Mit Schülern und einem sehr einfachen Mathetest konnte man noch mehr Interessantes zum Loben feststellen. Eine Gruppe wurde nach dem Test mit "Du kannst das richtig gut!" oder "Du bist richtig intelligent!" u. Ä. gelobt, eine andere Gruppe mit "Du hast dich richtig angestrengt!", "Da hattest du aber viel Durchhaltevermögen" usw.
Es folgte ein zweiter, nun schwerer Test. Die erste Gruppe gab signifikant früher auf, während die zweite Gruppe sich deutlich länger an den Aufgaben versuchte und dadurch viel bessere Ergebnisse erzielte. Zuletzt gab es einen ähnlich einfachen Test wie den ersten. Die erste Gruppe schnitt schlechter ab als zum Beginn, die zweite verbesserte sich.
Die Wissenschaftler vermuten, dass der Grund in der Verschlechterung der ersten Gruppe darin liegt, dass sie von ihrem Können, das ihnen nach dem ersten Test attestiert wurde, nun enttäuscht wurden. Es stellte sich als scheinbar falsch heraus. Sie wurden vielleicht aus ihrer Sicht als doch nicht so klug "enttarnt", was zu einer früheren Frustration und damit früherem Aufgeben geführt haben könnte.
Die zweite Gruppe wurde darin bestärkt, am Ball zu bleiben und tat dies auch.

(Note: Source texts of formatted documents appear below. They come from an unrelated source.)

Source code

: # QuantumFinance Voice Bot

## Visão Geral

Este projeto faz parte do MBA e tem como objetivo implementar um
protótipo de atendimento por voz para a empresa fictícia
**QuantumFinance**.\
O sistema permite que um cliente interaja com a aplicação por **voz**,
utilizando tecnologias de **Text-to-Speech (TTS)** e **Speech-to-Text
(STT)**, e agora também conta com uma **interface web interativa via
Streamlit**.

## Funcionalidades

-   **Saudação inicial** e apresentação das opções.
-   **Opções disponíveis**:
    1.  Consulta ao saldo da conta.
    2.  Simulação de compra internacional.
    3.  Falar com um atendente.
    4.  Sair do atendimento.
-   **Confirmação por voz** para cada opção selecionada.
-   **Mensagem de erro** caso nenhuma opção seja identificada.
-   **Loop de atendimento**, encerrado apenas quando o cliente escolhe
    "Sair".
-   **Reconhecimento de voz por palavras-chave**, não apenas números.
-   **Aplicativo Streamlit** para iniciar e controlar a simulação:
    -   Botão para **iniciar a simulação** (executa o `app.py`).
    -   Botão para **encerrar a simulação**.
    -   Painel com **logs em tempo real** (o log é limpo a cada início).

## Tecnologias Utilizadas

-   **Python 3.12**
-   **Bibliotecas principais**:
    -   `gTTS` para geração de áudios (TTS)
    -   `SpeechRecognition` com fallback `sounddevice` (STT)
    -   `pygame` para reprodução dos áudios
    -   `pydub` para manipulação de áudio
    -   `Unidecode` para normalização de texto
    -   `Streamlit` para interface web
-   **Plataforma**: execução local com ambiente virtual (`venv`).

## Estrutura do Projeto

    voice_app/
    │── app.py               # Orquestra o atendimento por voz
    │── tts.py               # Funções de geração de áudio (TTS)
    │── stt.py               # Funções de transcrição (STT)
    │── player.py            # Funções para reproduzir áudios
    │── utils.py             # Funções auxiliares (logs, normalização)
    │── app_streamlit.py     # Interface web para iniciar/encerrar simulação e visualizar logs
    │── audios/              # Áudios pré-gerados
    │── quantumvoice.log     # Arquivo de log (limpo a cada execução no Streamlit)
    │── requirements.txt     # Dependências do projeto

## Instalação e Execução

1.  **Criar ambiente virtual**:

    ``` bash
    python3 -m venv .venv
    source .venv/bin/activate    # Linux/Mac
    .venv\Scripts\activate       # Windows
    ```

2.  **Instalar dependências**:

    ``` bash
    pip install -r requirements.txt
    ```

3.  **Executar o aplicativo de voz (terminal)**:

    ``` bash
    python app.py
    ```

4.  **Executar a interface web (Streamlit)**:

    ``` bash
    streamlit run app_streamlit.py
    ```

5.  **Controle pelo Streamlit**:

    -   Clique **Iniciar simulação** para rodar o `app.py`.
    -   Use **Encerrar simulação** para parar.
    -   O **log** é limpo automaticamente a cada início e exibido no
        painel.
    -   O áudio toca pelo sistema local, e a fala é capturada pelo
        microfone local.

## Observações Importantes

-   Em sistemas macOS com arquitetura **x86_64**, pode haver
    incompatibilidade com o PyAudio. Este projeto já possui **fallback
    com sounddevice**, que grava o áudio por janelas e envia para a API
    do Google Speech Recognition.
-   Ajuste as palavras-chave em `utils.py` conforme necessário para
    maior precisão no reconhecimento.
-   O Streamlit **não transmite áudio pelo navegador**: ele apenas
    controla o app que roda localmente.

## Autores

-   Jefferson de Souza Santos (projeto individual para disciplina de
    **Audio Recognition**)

Loben hat also anscheinend einen Einfluss auf Kinder. Das weiß man auch schon lange. Aber WIE genau und auch wie häufig man lobt, kann einen massiven Unterschied machen. Lob macht auch abhängig. Viele gelobte Kindern fordern dieses Lob regelmäßig ein und erwarten auch nach und nach mehr. Das ist ein Problem. Man gibt den Kindern doch auch irgendwie mit, dass es wichtig wäre, wie andere ihr Tun einschätzen. Aber ist es das wirklich? Ist es für Kinder nicht vielleicht gesünder, wenn sie lernen, eigene Bewertungssysteme zu entwickeln, lernen, auf sich selbst und ihre Bedürfnisse und weniger auf das Lob anderer zu hören?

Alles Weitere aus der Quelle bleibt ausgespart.